▸ DATA EXTRACT
•••

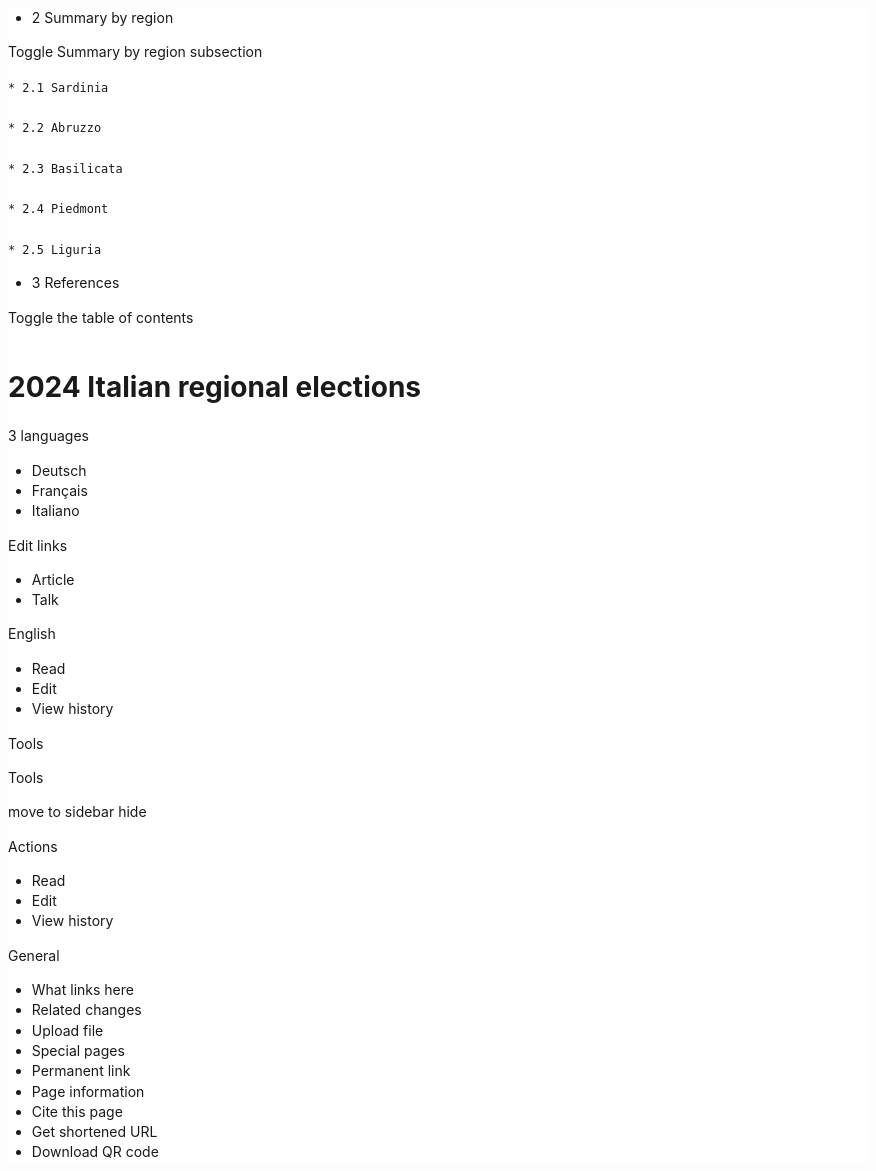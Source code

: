   * 2 Summary by region

Toggle Summary by region subsection

    * 2.1 Sardinia

    * 2.2 Abruzzo

    * 2.3 Basilicata

    * 2.4 Piedmont

    * 2.5 Liguria

  * 3 References

Toggle the table of contents

# 2024 Italian regional elections

3 languages

  * Deutsch
  * Français
  * Italiano

Edit links

  * Article
  * Talk

English

  * Read
  * Edit
  * View history

Tools

Tools

move to sidebar hide

Actions

  * Read
  * Edit
  * View history

General

  * What links here
  * Related changes
  * Upload file
  * Special pages
  * Permanent link
  * Page information
  * Cite this page
  * Get shortened URL
  * Download QR code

•••

▸ INSTRUCTIONS FOR THE TASK
All lines above in which the word "Toggle" occurs should be identified and copied.

▸ EXERCISE RESULT
Toggle Summary by region subsection
Toggle the table of contents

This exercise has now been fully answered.